Matt and Agnes Hage: "We were traveling around Patagonia to photograph a new line of backpacks, tents, and accessories for our client Black Diamond. Over a period of six-weeks we hit some of the most iconic locations on earth: Torres del Paine, Frey, and Fitzroy. The plan was to do a weeklong trekking shoot in each national park and showcase the new gear as we went along.

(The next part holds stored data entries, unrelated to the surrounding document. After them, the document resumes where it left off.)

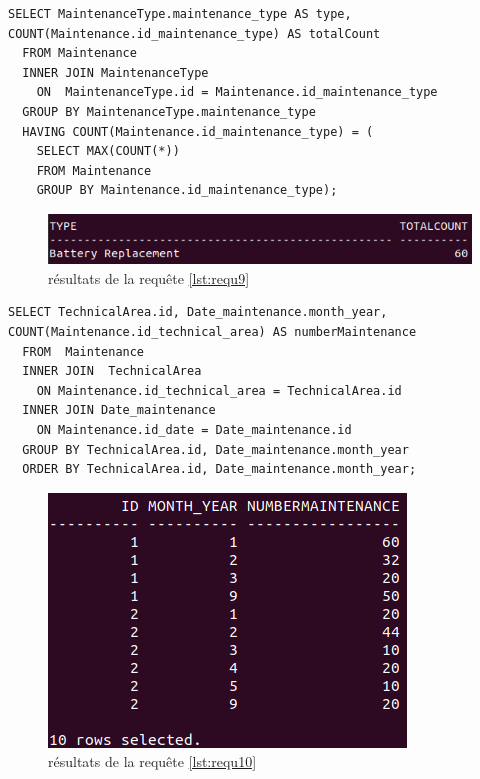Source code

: \documentclass[a4paper,12pt]{report}
\begin{document}
\newpage

\begin{lstlisting}[caption={le type de maintenance le plus fréquent}, label={lst:requ9}]
  SELECT MaintenanceType.maintenance_type AS type, COUNT(Maintenance.id_maintenance_type) AS totalCount
  FROM Maintenance
  INNER JOIN MaintenanceType
    ON  MaintenanceType.id = Maintenance.id_maintenance_type
  GROUP BY MaintenanceType.maintenance_type
  HAVING COUNT(Maintenance.id_maintenance_type) = (
    SELECT MAX(COUNT(*))
    FROM Maintenance
    GROUP BY Maintenance.id_maintenance_type);
\end{lstlisting}

\begin{figure}[!ht]
  \centering
  \includegraphics[scale=0.5]{images/requetes_analytiques/requ9.png}
  \caption{résultats de la requête \ref{lst:requ9}}
\end{figure}

\newpage

\begin{lstlisting}[caption={le nombre de maintenances par mois pour chaque local technique}, label={lst:requ10}]
  SELECT TechnicalArea.id, Date_maintenance.month_year, COUNT(Maintenance.id_technical_area) AS numberMaintenance
  FROM  Maintenance
  INNER JOIN  TechnicalArea
    ON Maintenance.id_technical_area = TechnicalArea.id
  INNER JOIN Date_maintenance
    ON Maintenance.id_date = Date_maintenance.id
  GROUP BY TechnicalArea.id, Date_maintenance.month_year
  ORDER BY TechnicalArea.id, Date_maintenance.month_year;
\end{lstlisting}

\begin{figure}[!ht]
  \centering
  \includegraphics[scale=0.5]{images/requetes_analytiques/requ10.png}
  \caption{résultats de la requête \ref{lst:requ10}}
\end{figure}
\end{document}
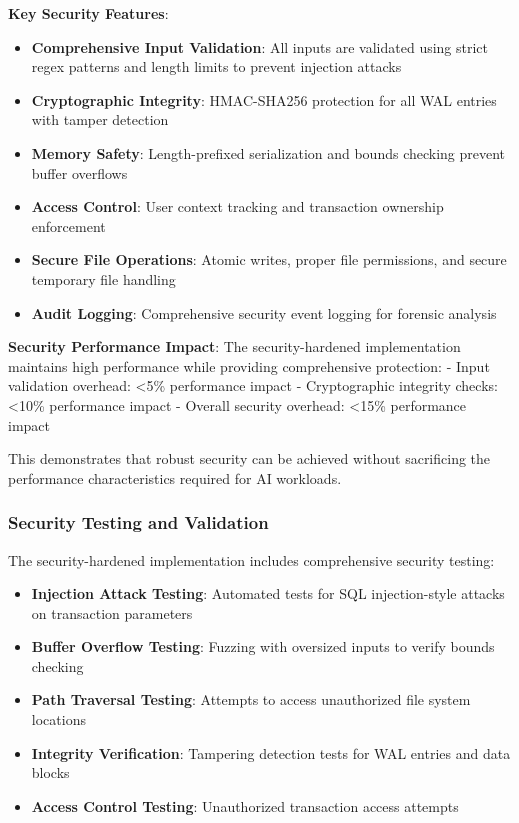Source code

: \documentclass[conference]{IEEEtran}
\begin{document}
\begin{itemize}[leftmargin=*]
\textbf{Key Security Features}:

\begin{itemize}[leftmargin=*]
\item \textbf{Comprehensive Input Validation}: All inputs are validated using strict regex patterns and length limits to prevent injection attacks
\item \textbf{Cryptographic Integrity}: HMAC-SHA256 protection for all WAL entries with tamper detection
\item \textbf{Memory Safety}: Length-prefixed serialization and bounds checking prevent buffer overflows
\item \textbf{Access Control}: User context tracking and transaction ownership enforcement
\item \textbf{Secure File Operations}: Atomic writes, proper file permissions, and secure temporary file handling
\item \textbf{Audit Logging}: Comprehensive security event logging for forensic analysis
\end{itemize}

\textbf{Security Performance Impact}:
The security-hardened implementation maintains high performance while providing comprehensive protection:
- Input validation overhead: <5\% performance impact
- Cryptographic integrity checks: <10\% performance impact
- Overall security overhead: <15\% performance impact

This demonstrates that robust security can be achieved without sacrificing the performance characteristics required for AI workloads.

\subsubsection{Security Testing and Validation}

The security-hardened implementation includes comprehensive security testing:

\begin{itemize}[leftmargin=*]
\item \textbf{Injection Attack Testing}: Automated tests for SQL injection-style attacks on transaction parameters
\item \textbf{Buffer Overflow Testing}: Fuzzing with oversized inputs to verify bounds checking
\item \textbf{Path Traversal Testing}: Attempts to access unauthorized file system locations
\item \textbf{Integrity Verification}: Tampering detection tests for WAL entries and data blocks
\item \textbf{Access Control Testing}: Unauthorized transaction access attempts
\end{itemize}


\end{itemize}
\end{document}
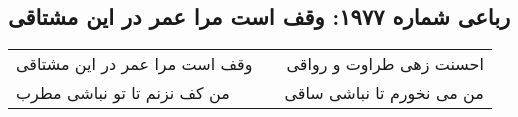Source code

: \begin{center}
\section*{رباعی شماره ۱۹۷۷: وقف است مرا عمر در این مشتاقی}
\label{sec:1977}
\begin{longtable}{l p{0.5cm} r}
وقف است مرا عمر در این مشتاقی
&&
احسنت زهی طراوت و رواقی
\\
من کف نزنم تا تو نباشی مطرب
&&
من می نخورم تا نباشی ساقی
\\
\end{longtable}
\end{center}

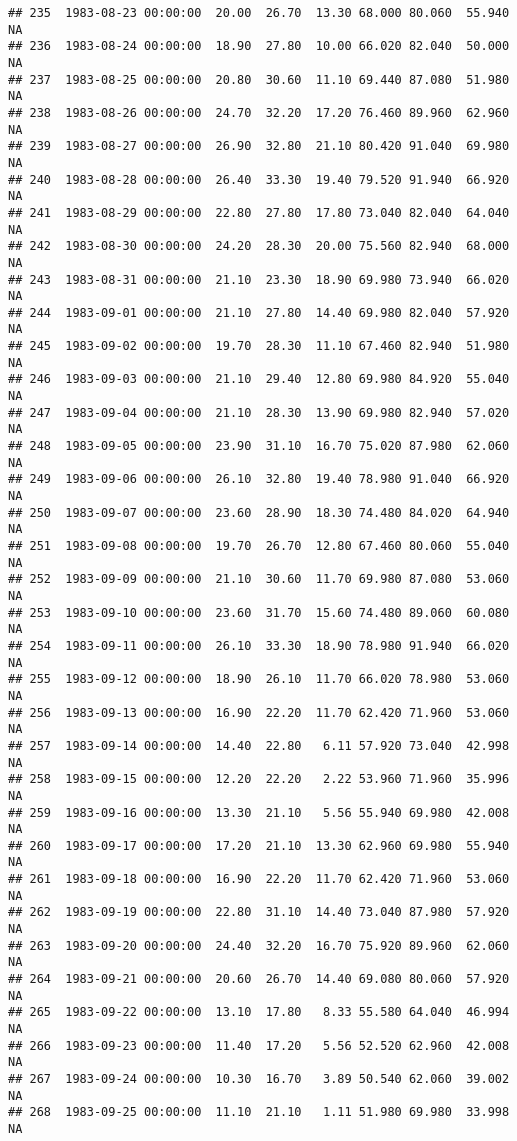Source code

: \documentclass{article}\usepackage{graphicx, color}
\makeatletter
\newenvironment{kframe}{%
 \def\at@end@of@kframe{}%
 \ifinner\ifhmode%
  \def\at@end@of@kframe{\end{minipage}}%
  \begin{minipage}{\columnwidth}%
 \fi\fi%
 \def\FrameCommand##1{\hskip\@totalleftmargin \hskip-\fboxsep
 \colorbox{shadecolor}{##1}\hskip-\fboxsep
     \hskip-\linewidth \hskip-\@totalleftmargin \hskip\columnwidth}%
 \MakeFramed {\advance\hsize-\width
   \@totalleftmargin\z@ \linewidth\hsize
   \@setminipage}}%
 {\par\unskip\endMakeFramed%
 \at@end@of@kframe}
\newenvironment{knitrout}{}{} %
\makeatother
\begin{document}
\begin{knitrout}
\begin{kframe}
\begin{verbatim}
## 235  1983-08-23 00:00:00  20.00  26.70  13.30 68.000 80.060  55.940     NA
## 236  1983-08-24 00:00:00  18.90  27.80  10.00 66.020 82.040  50.000     NA
## 237  1983-08-25 00:00:00  20.80  30.60  11.10 69.440 87.080  51.980     NA
## 238  1983-08-26 00:00:00  24.70  32.20  17.20 76.460 89.960  62.960     NA
## 239  1983-08-27 00:00:00  26.90  32.80  21.10 80.420 91.040  69.980     NA
## 240  1983-08-28 00:00:00  26.40  33.30  19.40 79.520 91.940  66.920     NA
## 241  1983-08-29 00:00:00  22.80  27.80  17.80 73.040 82.040  64.040     NA
## 242  1983-08-30 00:00:00  24.20  28.30  20.00 75.560 82.940  68.000     NA
## 243  1983-08-31 00:00:00  21.10  23.30  18.90 69.980 73.940  66.020     NA
## 244  1983-09-01 00:00:00  21.10  27.80  14.40 69.980 82.040  57.920     NA
## 245  1983-09-02 00:00:00  19.70  28.30  11.10 67.460 82.940  51.980     NA
## 246  1983-09-03 00:00:00  21.10  29.40  12.80 69.980 84.920  55.040     NA
## 247  1983-09-04 00:00:00  21.10  28.30  13.90 69.980 82.940  57.020     NA
## 248  1983-09-05 00:00:00  23.90  31.10  16.70 75.020 87.980  62.060     NA
## 249  1983-09-06 00:00:00  26.10  32.80  19.40 78.980 91.040  66.920     NA
## 250  1983-09-07 00:00:00  23.60  28.90  18.30 74.480 84.020  64.940     NA
## 251  1983-09-08 00:00:00  19.70  26.70  12.80 67.460 80.060  55.040     NA
## 252  1983-09-09 00:00:00  21.10  30.60  11.70 69.980 87.080  53.060     NA
## 253  1983-09-10 00:00:00  23.60  31.70  15.60 74.480 89.060  60.080     NA
## 254  1983-09-11 00:00:00  26.10  33.30  18.90 78.980 91.940  66.020     NA
## 255  1983-09-12 00:00:00  18.90  26.10  11.70 66.020 78.980  53.060     NA
## 256  1983-09-13 00:00:00  16.90  22.20  11.70 62.420 71.960  53.060     NA
## 257  1983-09-14 00:00:00  14.40  22.80   6.11 57.920 73.040  42.998     NA
## 258  1983-09-15 00:00:00  12.20  22.20   2.22 53.960 71.960  35.996     NA
## 259  1983-09-16 00:00:00  13.30  21.10   5.56 55.940 69.980  42.008     NA
## 260  1983-09-17 00:00:00  17.20  21.10  13.30 62.960 69.980  55.940     NA
## 261  1983-09-18 00:00:00  16.90  22.20  11.70 62.420 71.960  53.060     NA
## 262  1983-09-19 00:00:00  22.80  31.10  14.40 73.040 87.980  57.920     NA
## 263  1983-09-20 00:00:00  24.40  32.20  16.70 75.920 89.960  62.060     NA
## 264  1983-09-21 00:00:00  20.60  26.70  14.40 69.080 80.060  57.920     NA
## 265  1983-09-22 00:00:00  13.10  17.80   8.33 55.580 64.040  46.994     NA
## 266  1983-09-23 00:00:00  11.40  17.20   5.56 52.520 62.960  42.008     NA
## 267  1983-09-24 00:00:00  10.30  16.70   3.89 50.540 62.060  39.002     NA
## 268  1983-09-25 00:00:00  11.10  21.10   1.11 51.980 69.980  33.998     NA

\end{verbatim}
\end{kframe}
\end{knitrout}
\end{document}
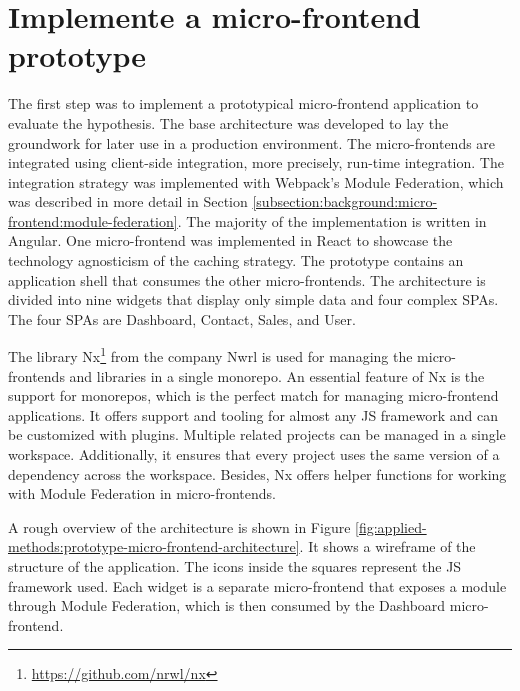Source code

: \section{Implemente a micro-frontend prototype}\label{section:applied-methods:prototypical-implementation}

The first step was to implement a prototypical micro-frontend application to evaluate the hypothesis. The base architecture was developed to lay the groundwork for later use in a production environment. The micro-frontends are integrated using client-side integration, more precisely, run-time integration. The integration strategy was implemented with Webpack's Module Federation, which was described in more detail in Section \ref{subsection:background:micro-frontend:module-federation}. The majority of the implementation is written in Angular. One micro-frontend was implemented in React to showcase the technology agnosticism of the caching strategy. The prototype contains an application shell that consumes the other micro-frontends. The architecture is divided into nine widgets that display only simple data and four complex 
\acp{SPA}. The four \acp{SPA} are Dashboard, Contact, Sales, and User.

\bigskip

\noindent The library Nx\footnote{\url{https://github.com/nrwl/nx}} from the company Nwrl is used for managing the micro-frontends and libraries in a single monorepo. An essential feature of Nx is the support for monorepos, which is the perfect match for managing micro-frontend applications. It offers support and tooling for almost any \ac{JS} framework and can be customized with plugins. Multiple related projects can be managed in a single workspace. Additionally, it ensures that every project uses the same version of a dependency across the workspace. Besides, Nx offers helper functions for working with Module Federation in micro-frontends. \cite{misc:-:applied-methods:intro-to-nx}

\bigskip

\noindent A rough overview of the architecture is shown in Figure \ref{fig:applied-methods:prototype-micro-frontend-architecture}. It shows a wireframe of the structure of the application. The icons inside the squares represent the \ac{JS} framework used. Each widget is a separate micro-frontend that exposes a module through Module Federation, which is then consumed by the Dashboard micro-frontend.


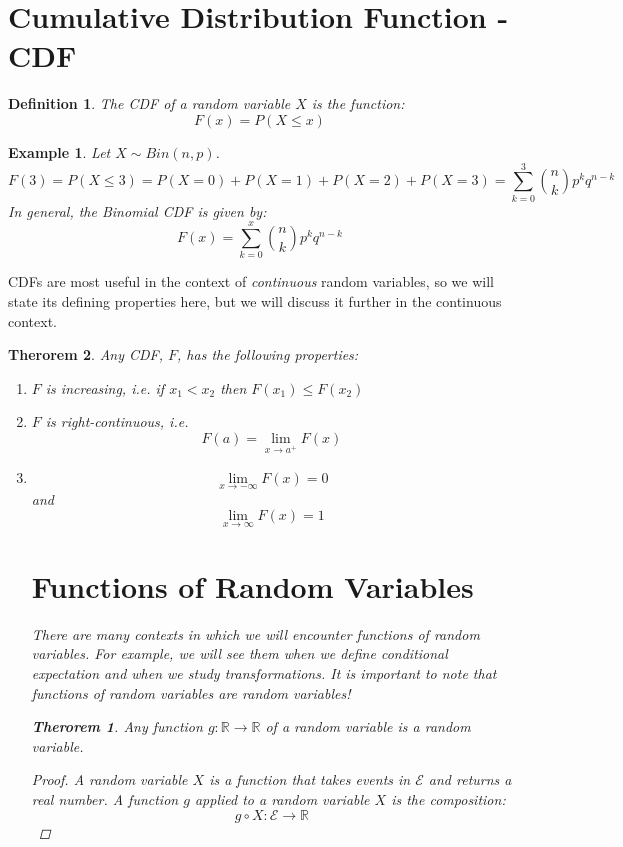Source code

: \documentclass[12pt]{article} %
\newtheorem{defn}{Definition}
\newtheorem{example}{Example}
\newtheorem{thm}{Therorem}
\begin{document}
\section{Cumulative Distribution Function - CDF}
\begin{defn}
The CDF of a random variable $X$ is the function:
$$F(x) = P(X\leq x)$$
\end{defn}
\begin{example}
Let $X\sim Bin(n,p)$.
$$F(3) = P(X\leq 3) = P(X=0)+P(X=1)+P(X=2)+P(X=3) = \sum_{k=0}^3{n\choose{k}}p^kq^{n-k}$$
In general, the Binomial CDF is given by:
$$F(x) = \sum_{k=0}^x {n\choose{k}}p^kq^{n-k}$$
\end{example}
CDFs are most useful in the context of \emph{continuous} random variables, so we will state its defining properties here, but we will discuss it further in the continuous context.
\begin{thm}
Any CDF, $F$, has the following properties:
\begin{enumerate}
\item $F$ is increasing, i.e. if $x_1<x_2$ then $F(x_1)\leq F(x_2)$
\item $F$ is right-continuous, i.e.
$$F(a) = \lim_{x\rightarrow a^+} F(x)$$
\item 
$$\lim_{x\rightarrow -\infty} F(x) = 0$$
and
$$\lim_{x\rightarrow\infty} F(x) = 1$$
\section{Functions of Random Variables}
There are many contexts in which we will encounter functions of random variables. For example, we will see them when we define conditional expectation and when we study transformations. It is important to note that functions of random variables \emph{are} random variables!
\begin{thm}
Any function $g:\mathbb{R}\rightarrow\mathbb{R}$ of a random variable is a random variable.
\end{thm}
\begin{proof}
A random variable $X$ is a function that takes events in $\mathcal{E}$ and returns a real number. A function $g$ applied to a random variable $X$ is the composition: 
$$g\circ X:\mathcal{E}\rightarrow \mathbb{R}$$
\end{proof}
\end{enumerate}
\end{thm}
\end{document}
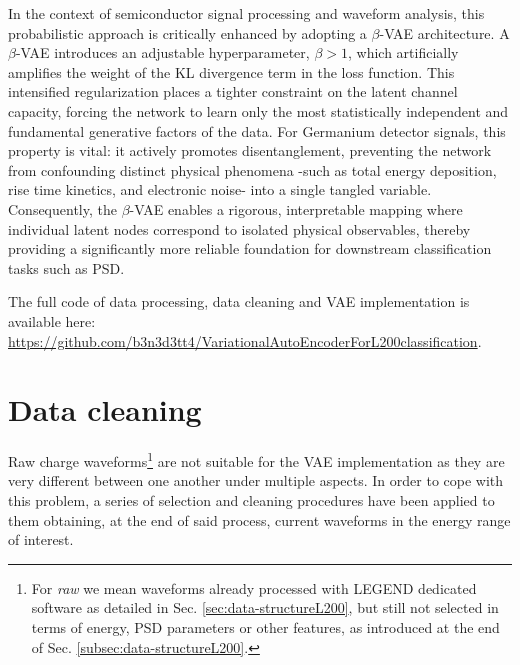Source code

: In the context of semiconductor signal processing and waveform analysis, this probabilistic approach is critically enhanced by adopting a $\beta$-VAE architecture. A $\beta$-VAE introduces an adjustable hyperparameter, $\beta > 1$, which artificially amplifies the weight of the KL divergence term in the loss function. This intensified regularization places a tighter constraint on the latent channel capacity, forcing the network to learn only the most statistically independent and fundamental generative factors of the data. For Germanium detector signals, this property is vital: it actively promotes disentanglement, preventing the network from confounding distinct physical phenomena -such as total energy deposition, rise time kinetics, and electronic noise- into a single tangled variable. Consequently, the $\beta$-VAE enables a rigorous, interpretable mapping where individual latent nodes correspond to isolated physical observables, thereby providing a significantly more reliable foundation for downstream classification tasks such as \ac{PSD}.

The full code of data processing, data cleaning and \ac{VAE} implementation is available here: \url{https://github.com/b3n3d3tt4/VariationalAutoEncoderForL200classification}. 

\section{Data cleaning}
\label{sec:data-cleaning}
Raw charge waveforms\footnote{For \textit{raw} we mean waveforms already processed with LEGEND dedicated software as detailed in Sec. \ref{sec:data-structureL200}, but still not selected in terms of energy, \ac{PSD} parameters or other features, as introduced at the end of Sec. \ref{subsec:data-structureL200}.} are not suitable for the \ac{VAE} implementation as they are very different between one another under multiple aspects. In order to cope with this problem, a series of selection and cleaning procedures have been applied to them obtaining, at the end of said process, current waveforms in the energy range of interest.

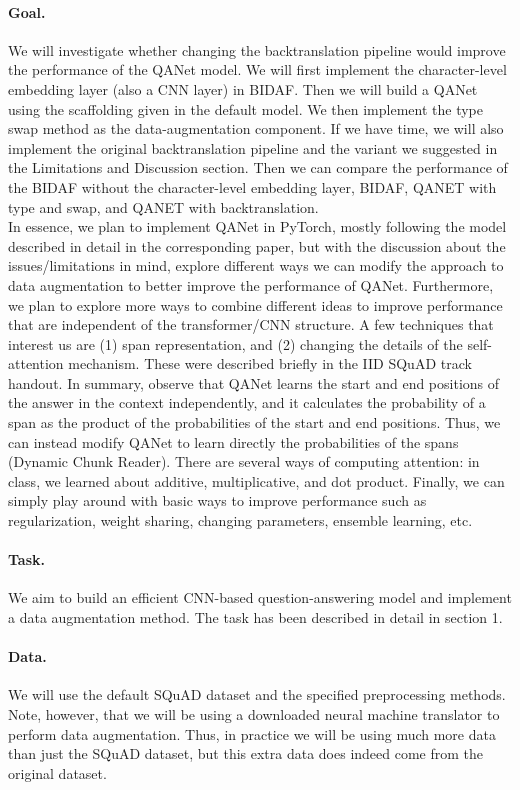 \documentclass{article}
\begin{document}
\paragraph{Goal.} 
We will investigate whether changing the backtranslation pipeline would improve the performance of the QANet model. We will first implement the character-level embedding layer (also a CNN layer) in BIDAF. Then we will build a QANet using the scaffolding given in the default model. We then implement the type swap method as the data-augmentation component. If we have time, we will also implement the original backtranslation pipeline and the variant we suggested in the Limitations and Discussion section. Then we can compare the performance of the BIDAF without the character-level embedding layer, BIDAF, QANET with type and swap, and QANET with backtranslation. \\
In essence, we plan to implement QANet in PyTorch, mostly following the model described in detail in the corresponding paper, but with the discussion about the issues/limitations in mind, explore different ways we can modify the approach to data augmentation to better improve the performance of QANet. Furthermore, we plan to explore more ways to combine different ideas to improve performance that are independent of the transformer/CNN structure. A few techniques that interest us are (1) span representation, and (2) changing the details of the self-attention mechanism. These were described briefly in the IID SQuAD track handout. In summary, observe that QANet learns the start and end positions of the answer in the context independently, and it calculates the probability of a span as the product of the probabilities of the start and end positions. Thus, we can instead modify QANet to learn directly the probabilities of the spans (Dynamic Chunk Reader). There are several ways of computing attention: in class, we learned about additive, multiplicative, and dot product. Finally, we can simply play around with basic ways to improve performance such as regularization, weight sharing, changing parameters, ensemble learning, etc.


\paragraph{Task.} 
We aim to build an efficient CNN-based question-answering model and implement a data augmentation method. The task has been described in detail in section 1.

\paragraph{Data.}
We will use the default SQuAD dataset and the specified preprocessing methods. Note, however, that we will be using a downloaded neural machine translator to perform data augmentation. Thus, in practice we will be using much more data than just the SQuAD dataset, but this extra data does indeed come from the original dataset.
\end{document}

This photograph was made during our stint in Parque National Los Glaciares, home to the spectacular granite spires of Monte Fitz Roy and Cerro Torre. We had just spent the day punching a weather hole up at Laguna de los Tres where we enjoyed an entire hour with Fitzroy before it closed. It’s amazing how quickly the skies in this region can go from thick cloud cover to blue bird to rain. Increasing winds and threatening rain forced us back down to our campsite at Campamento Poincenot where we enjoyed the protection of the beech forest. Park rules regulated camping to designated areas, which were rarely very scenic. Fortunately, we were able to set-up right on the edge at this camp and get a view of Fitzroy through the only opening in the beech canopy. But as the storm moved in, we were certain that was the last we’d see of Fitzroy for a while.
Just after sunset we were surprised to see partial clearing in the skies just over the Fitzroy massif. Quickly, we came up with a shoot plan and put the pieces in place. A Nikon SB-800 wired to a Pocket Wizard Plus II went in the tent. After a couple test shots we gelled the speedlight with a CTO and made a small adjustment to the color temperature on the Nikon D700. It was getting darker by the second, and we decided to lock the exposure to what we wanted for the strobe-lit tent. Having set that with the aperture, we just kept adjusting our shutter speed as the ambient light fell. We got about a half-hour to photograph a handful of variations on this set-up. No matter how much we wished for them to move a bit further, the clouds hiding the Fitzroy’s summit wouldn’t budge."